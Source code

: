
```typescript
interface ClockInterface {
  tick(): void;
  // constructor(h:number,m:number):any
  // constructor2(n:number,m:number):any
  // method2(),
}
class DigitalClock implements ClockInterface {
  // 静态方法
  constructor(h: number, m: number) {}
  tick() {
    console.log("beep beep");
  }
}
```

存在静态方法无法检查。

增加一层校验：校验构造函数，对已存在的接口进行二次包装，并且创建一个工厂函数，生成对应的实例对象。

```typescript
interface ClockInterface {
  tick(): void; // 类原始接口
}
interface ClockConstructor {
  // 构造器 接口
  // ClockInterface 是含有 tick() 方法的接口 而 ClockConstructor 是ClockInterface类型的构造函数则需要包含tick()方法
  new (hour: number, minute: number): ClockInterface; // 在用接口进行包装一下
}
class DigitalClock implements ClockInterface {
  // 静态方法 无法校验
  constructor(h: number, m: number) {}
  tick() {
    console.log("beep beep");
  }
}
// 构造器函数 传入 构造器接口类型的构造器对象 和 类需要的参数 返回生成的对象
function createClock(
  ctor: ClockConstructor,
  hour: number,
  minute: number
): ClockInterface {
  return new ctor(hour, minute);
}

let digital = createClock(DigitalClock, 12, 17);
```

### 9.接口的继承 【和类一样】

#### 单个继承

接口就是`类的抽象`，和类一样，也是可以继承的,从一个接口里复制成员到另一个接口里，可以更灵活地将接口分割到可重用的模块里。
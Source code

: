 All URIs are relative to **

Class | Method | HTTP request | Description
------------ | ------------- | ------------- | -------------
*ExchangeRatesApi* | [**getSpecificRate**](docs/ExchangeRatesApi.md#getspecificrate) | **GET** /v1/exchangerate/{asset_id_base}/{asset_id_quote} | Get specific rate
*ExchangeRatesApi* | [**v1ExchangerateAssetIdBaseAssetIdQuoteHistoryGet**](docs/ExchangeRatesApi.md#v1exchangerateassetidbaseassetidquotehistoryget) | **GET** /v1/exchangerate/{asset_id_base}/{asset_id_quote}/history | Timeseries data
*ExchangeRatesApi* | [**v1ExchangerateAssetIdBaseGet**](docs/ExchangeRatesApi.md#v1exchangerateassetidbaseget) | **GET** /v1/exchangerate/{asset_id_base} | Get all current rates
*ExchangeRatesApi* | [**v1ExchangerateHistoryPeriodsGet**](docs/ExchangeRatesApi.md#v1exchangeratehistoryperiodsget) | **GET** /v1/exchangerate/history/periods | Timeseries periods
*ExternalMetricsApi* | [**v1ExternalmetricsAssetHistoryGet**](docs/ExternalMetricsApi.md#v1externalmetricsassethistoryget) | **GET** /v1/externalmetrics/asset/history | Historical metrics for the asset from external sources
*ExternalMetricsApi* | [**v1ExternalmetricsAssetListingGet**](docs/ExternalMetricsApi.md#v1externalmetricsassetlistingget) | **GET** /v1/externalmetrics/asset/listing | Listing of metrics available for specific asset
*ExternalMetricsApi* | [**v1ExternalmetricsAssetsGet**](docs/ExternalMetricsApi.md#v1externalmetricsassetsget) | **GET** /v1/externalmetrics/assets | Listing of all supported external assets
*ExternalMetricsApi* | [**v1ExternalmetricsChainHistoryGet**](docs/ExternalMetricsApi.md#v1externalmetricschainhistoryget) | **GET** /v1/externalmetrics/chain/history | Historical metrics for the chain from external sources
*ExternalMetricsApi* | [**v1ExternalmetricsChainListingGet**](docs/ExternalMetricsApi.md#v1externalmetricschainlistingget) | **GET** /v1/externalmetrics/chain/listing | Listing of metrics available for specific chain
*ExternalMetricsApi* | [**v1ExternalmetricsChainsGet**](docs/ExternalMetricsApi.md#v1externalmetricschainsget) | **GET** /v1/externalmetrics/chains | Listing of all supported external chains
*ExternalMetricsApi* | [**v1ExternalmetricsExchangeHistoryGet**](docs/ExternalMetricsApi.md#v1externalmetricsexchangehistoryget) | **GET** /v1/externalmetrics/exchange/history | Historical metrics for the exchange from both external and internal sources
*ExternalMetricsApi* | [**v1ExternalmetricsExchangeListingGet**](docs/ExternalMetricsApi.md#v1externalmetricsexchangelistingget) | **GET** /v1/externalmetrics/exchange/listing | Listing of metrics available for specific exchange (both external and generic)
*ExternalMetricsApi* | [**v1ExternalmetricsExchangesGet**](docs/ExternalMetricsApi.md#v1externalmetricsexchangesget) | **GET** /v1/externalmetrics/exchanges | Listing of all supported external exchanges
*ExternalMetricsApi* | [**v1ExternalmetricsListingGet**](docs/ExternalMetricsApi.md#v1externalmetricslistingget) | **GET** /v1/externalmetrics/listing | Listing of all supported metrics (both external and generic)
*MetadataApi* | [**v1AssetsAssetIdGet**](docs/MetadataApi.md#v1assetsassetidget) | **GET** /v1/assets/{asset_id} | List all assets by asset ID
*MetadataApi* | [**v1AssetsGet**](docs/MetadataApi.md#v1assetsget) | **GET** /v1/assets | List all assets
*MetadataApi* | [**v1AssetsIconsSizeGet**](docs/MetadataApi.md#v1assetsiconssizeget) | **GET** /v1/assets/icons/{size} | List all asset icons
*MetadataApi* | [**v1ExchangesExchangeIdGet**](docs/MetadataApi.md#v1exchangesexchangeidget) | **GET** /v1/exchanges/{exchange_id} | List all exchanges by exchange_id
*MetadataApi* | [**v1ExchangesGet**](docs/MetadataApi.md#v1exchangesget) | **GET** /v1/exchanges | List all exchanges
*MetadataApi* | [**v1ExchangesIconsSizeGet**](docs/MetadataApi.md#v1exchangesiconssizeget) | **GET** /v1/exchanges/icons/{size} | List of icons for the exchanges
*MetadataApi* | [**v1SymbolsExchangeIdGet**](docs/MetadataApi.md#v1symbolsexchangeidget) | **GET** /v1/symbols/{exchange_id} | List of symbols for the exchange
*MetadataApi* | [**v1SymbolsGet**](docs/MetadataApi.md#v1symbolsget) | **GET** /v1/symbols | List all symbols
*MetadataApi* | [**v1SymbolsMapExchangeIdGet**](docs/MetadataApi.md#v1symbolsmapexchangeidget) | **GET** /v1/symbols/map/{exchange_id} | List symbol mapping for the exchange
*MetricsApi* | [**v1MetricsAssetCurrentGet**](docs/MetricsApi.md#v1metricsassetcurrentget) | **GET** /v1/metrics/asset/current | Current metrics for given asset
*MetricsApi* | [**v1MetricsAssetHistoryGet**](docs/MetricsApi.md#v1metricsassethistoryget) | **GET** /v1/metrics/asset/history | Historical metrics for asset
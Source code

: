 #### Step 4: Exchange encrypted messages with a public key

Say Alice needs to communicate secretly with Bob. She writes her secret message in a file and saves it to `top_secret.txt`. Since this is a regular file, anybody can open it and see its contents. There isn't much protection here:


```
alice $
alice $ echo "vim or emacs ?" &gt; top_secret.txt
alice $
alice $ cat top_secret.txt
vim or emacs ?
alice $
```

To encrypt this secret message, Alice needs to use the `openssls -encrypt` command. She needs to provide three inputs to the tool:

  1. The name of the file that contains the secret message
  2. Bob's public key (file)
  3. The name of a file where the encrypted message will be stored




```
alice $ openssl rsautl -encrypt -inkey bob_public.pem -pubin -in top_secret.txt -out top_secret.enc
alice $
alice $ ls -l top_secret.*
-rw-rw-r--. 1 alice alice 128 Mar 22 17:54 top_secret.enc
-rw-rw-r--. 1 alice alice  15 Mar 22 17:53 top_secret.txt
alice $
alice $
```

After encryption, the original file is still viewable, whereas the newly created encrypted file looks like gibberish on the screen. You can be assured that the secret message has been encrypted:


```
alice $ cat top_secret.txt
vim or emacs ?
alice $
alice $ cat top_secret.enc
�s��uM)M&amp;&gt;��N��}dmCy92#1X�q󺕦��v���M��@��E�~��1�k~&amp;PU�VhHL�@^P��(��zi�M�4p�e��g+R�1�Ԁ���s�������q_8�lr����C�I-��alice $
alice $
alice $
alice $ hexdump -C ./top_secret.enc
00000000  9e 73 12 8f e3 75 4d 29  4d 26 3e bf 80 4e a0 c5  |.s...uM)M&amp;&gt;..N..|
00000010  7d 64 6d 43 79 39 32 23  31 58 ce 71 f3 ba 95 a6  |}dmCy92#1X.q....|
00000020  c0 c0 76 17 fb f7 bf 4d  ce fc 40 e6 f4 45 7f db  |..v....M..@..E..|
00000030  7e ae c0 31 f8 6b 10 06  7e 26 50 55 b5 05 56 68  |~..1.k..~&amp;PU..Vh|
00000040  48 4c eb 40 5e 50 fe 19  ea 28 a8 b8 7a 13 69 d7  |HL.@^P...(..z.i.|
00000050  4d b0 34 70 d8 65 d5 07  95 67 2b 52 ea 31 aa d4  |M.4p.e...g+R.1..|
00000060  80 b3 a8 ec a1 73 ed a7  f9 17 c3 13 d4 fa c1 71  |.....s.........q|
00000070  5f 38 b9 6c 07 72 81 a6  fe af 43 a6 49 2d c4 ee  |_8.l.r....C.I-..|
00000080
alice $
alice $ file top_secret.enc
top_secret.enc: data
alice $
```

::::::::::

▶ [REQUIRED ACTION]
Find the word "file" in the listing above. Copy each line where it appears.

▶ [OUTPUT OF THE TASK]
Say Alice needs to communicate secretly with Bob. She writes her secret message in a file and saves it to `top_secret.txt`. Since this is a regular file, anybody can open it and see its contents. There isn't much protection here:
  1. The name of the file that contains the secret message
  2. Bob's public key (file)
  3. The name of a file where the encrypted message will be stored
After encryption, the original file is still viewable, whereas the newly created encrypted file looks like gibberish on the screen. You can be assured that the secret message has been encrypted:
alice $ file top_secret.enc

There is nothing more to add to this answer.